Task prompt |
Gather all lines in the entries below that include the word "newX".

(Items listed in a dataset)
=== Begin Enclosure ===

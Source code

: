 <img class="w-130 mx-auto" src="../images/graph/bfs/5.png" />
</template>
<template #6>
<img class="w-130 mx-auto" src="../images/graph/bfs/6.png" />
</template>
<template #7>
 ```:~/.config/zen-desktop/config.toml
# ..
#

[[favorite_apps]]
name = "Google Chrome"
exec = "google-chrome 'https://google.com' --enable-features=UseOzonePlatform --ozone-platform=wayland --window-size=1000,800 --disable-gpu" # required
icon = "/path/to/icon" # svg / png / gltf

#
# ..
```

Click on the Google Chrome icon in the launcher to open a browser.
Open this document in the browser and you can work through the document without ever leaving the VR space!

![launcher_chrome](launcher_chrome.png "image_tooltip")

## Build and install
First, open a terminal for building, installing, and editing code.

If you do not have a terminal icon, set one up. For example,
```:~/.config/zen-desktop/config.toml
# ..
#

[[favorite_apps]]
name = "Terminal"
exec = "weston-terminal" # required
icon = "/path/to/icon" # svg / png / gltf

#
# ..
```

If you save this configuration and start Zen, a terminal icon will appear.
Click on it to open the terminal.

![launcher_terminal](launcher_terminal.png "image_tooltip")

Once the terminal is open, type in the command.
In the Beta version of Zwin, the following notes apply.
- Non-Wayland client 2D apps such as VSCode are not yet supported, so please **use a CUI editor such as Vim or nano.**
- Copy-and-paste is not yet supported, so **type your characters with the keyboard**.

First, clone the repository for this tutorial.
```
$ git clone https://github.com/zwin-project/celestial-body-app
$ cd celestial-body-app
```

=== End Enclosure ===
=== Begin Enclosure ===

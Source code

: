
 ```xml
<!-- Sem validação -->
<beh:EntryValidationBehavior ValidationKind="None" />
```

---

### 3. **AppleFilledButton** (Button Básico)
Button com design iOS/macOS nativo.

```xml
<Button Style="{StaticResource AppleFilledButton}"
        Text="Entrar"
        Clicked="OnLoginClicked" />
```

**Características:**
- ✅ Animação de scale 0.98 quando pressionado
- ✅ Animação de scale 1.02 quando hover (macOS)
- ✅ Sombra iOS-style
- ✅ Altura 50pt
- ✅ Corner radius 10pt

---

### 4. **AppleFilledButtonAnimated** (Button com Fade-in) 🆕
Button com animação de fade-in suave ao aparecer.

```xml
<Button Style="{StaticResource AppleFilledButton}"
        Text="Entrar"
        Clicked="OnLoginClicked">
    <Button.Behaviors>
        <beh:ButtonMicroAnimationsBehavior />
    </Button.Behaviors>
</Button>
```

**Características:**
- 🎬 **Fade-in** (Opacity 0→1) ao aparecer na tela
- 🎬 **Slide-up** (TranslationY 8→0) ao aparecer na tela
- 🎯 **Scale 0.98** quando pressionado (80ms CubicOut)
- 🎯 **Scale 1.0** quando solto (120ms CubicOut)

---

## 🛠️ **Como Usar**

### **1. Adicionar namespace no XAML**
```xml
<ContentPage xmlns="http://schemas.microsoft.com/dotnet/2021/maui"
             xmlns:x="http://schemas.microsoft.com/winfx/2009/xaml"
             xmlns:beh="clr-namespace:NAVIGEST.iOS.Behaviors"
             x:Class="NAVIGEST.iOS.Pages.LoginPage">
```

=== End Enclosure ===
=== Begin Enclosure ===

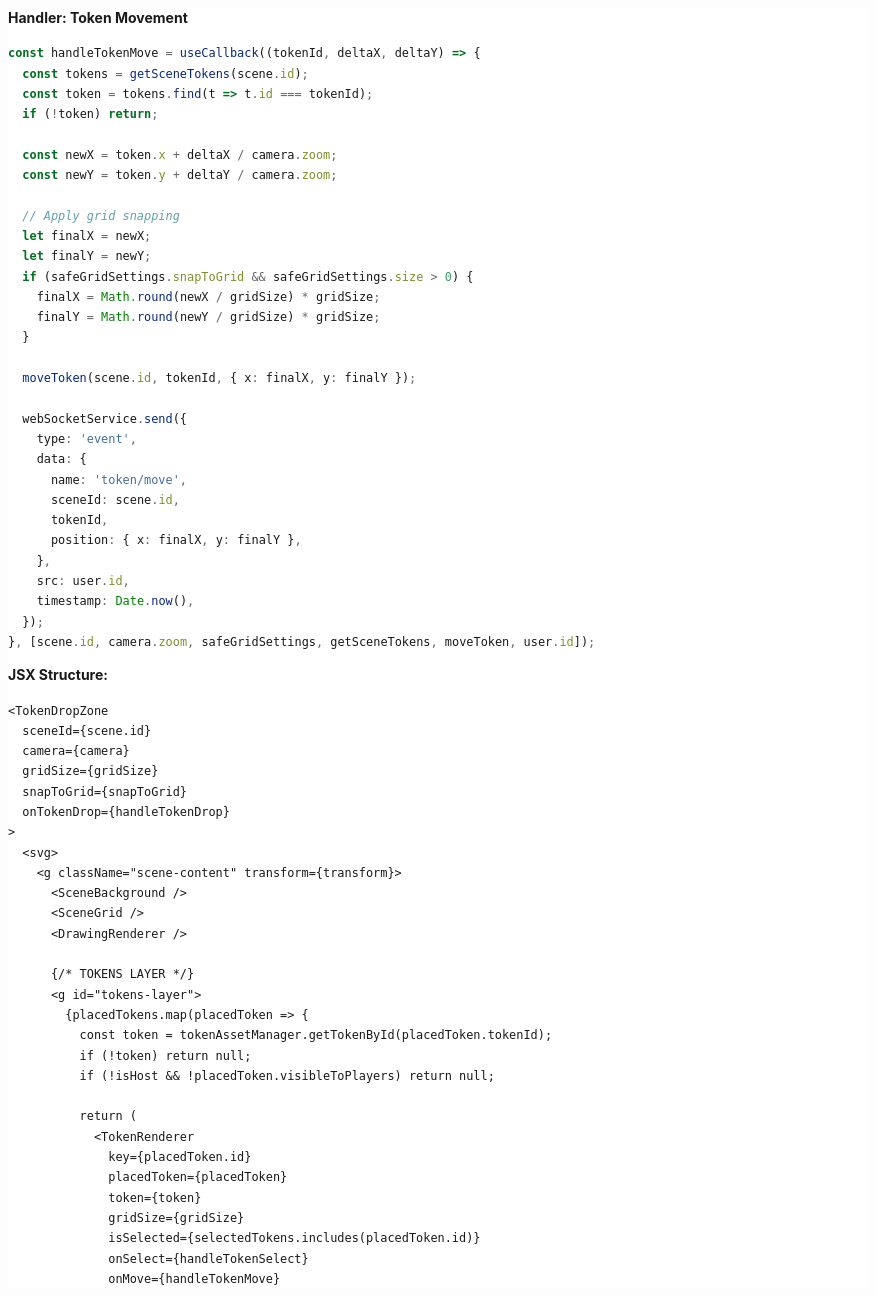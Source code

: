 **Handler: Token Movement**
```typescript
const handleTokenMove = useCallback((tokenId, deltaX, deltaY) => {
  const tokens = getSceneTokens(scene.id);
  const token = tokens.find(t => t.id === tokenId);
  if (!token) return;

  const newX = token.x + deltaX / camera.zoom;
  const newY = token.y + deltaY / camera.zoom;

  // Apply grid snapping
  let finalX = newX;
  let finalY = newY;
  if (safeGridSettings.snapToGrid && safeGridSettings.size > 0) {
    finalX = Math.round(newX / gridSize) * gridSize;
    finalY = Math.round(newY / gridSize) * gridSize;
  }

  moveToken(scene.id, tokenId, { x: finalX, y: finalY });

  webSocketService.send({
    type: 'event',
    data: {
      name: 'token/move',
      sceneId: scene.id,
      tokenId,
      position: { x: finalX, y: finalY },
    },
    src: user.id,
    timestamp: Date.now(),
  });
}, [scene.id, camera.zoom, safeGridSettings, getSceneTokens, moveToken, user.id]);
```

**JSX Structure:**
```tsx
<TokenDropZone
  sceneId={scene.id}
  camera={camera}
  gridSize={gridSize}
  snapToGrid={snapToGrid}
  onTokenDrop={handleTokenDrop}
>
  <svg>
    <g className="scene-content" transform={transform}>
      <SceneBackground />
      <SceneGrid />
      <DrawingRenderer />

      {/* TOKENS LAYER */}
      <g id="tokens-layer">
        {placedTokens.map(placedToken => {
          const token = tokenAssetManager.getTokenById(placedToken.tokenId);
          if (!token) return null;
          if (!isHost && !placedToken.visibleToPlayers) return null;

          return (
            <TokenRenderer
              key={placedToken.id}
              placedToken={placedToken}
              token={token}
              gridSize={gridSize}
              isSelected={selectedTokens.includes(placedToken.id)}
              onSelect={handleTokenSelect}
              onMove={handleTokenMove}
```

=== End Enclosure ===

Output of the exercise |
  const newX = token.x + deltaX / camera.zoom;
  let finalX = newX;
    finalX = Math.round(newX / gridSize) * gridSize;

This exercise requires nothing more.